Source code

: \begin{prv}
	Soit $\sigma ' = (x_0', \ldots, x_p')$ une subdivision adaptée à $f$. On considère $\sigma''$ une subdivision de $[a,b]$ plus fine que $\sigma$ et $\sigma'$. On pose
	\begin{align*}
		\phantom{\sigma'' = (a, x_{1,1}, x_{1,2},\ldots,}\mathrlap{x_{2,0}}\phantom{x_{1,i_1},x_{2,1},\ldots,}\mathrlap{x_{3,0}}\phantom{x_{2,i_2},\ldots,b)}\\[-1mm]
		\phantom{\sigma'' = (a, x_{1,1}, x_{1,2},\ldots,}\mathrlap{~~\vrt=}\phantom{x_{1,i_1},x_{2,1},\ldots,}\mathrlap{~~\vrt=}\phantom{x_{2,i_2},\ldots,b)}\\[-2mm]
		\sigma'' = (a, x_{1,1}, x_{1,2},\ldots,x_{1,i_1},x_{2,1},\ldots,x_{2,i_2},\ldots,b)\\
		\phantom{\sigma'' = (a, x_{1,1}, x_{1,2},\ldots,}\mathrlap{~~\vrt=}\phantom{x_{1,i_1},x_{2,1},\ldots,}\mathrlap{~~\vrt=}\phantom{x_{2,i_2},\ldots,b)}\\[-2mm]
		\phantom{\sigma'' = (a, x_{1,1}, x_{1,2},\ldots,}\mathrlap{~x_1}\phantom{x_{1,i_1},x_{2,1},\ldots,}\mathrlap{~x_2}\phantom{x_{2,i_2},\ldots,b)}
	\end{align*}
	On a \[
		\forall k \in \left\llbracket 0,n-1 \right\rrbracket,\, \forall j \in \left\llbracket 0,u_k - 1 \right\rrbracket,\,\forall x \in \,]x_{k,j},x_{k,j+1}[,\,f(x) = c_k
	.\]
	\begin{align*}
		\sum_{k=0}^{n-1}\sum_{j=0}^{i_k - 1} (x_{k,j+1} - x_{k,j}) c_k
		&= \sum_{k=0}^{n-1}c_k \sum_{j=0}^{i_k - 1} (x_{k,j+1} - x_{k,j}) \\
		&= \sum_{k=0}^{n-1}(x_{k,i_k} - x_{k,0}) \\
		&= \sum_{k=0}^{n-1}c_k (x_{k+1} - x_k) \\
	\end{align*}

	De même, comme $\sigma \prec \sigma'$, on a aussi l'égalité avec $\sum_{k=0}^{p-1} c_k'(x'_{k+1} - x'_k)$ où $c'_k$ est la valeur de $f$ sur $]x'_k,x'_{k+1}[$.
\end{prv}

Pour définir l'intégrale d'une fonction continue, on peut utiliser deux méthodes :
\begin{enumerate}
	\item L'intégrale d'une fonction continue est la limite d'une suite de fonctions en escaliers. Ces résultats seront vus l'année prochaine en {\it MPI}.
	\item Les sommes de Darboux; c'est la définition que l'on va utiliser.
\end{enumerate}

ACTIVITY:
Give the listing again. Leave every word as it stands.

FINISHED EXERCISE:
Source code

: \begin{prv}
	Soit $\sigma ' = (x_0', \ldots, x_p')$ une subdivision adaptée à $f$. On considère $\sigma''$ une subdivision de $[a,b]$ plus fine que $\sigma$ et $\sigma'$. On pose
	\begin{align*}
		\phantom{\sigma'' = (a, x_{1,1}, x_{1,2},\ldots,}\mathrlap{x_{2,0}}\phantom{x_{1,i_1},x_{2,1},\ldots,}\mathrlap{x_{3,0}}\phantom{x_{2,i_2},\ldots,b)}\\[-1mm]
		\phantom{\sigma'' = (a, x_{1,1}, x_{1,2},\ldots,}\mathrlap{~~\vrt=}\phantom{x_{1,i_1},x_{2,1},\ldots,}\mathrlap{~~\vrt=}\phantom{x_{2,i_2},\ldots,b)}\\[-2mm]
		\sigma'' = (a, x_{1,1}, x_{1,2},\ldots,x_{1,i_1},x_{2,1},\ldots,x_{2,i_2},\ldots,b)\\
		\phantom{\sigma'' = (a, x_{1,1}, x_{1,2},\ldots,}\mathrlap{~~\vrt=}\phantom{x_{1,i_1},x_{2,1},\ldots,}\mathrlap{~~\vrt=}\phantom{x_{2,i_2},\ldots,b)}\\[-2mm]
		\phantom{\sigma'' = (a, x_{1,1}, x_{1,2},\ldots,}\mathrlap{~x_1}\phantom{x_{1,i_1},x_{2,1},\ldots,}\mathrlap{~x_2}\phantom{x_{2,i_2},\ldots,b)}
	\end{align*}
	On a \[
		\forall k \in \left\llbracket 0,n-1 \right\rrbracket,\, \forall j \in \left\llbracket 0,u_k - 1 \right\rrbracket,\,\forall x \in \,]x_{k,j},x_{k,j+1}[,\,f(x) = c_k
	.\]
	\begin{align*}
		\sum_{k=0}^{n-1}\sum_{j=0}^{i_k - 1} (x_{k,j+1} - x_{k,j}) c_k
		&= \sum_{k=0}^{n-1}c_k \sum_{j=0}^{i_k - 1} (x_{k,j+1} - x_{k,j}) \\
		&= \sum_{k=0}^{n-1}(x_{k,i_k} - x_{k,0}) \\
		&= \sum_{k=0}^{n-1}c_k (x_{k+1} - x_k) \\
	\end{align*}

	De même, comme $\sigma \prec \sigma'$, on a aussi l'égalité avec $\sum_{k=0}^{p-1} c_k'(x'_{k+1} - x'_k)$ où $c'_k$ est la valeur de $f$ sur $]x'_k,x'_{k+1}[$.
\end{prv}

Pour définir l'intégrale d'une fonction continue, on peut utiliser deux méthodes :
\begin{enumerate}
	\item L'intégrale d'une fonction continue est la limite d'une suite de fonctions en escaliers. Ces résultats seront vus l'année prochaine en {\it MPI}.
	\item Les sommes de Darboux; c'est la définition que l'on va utiliser.
\end{enumerate}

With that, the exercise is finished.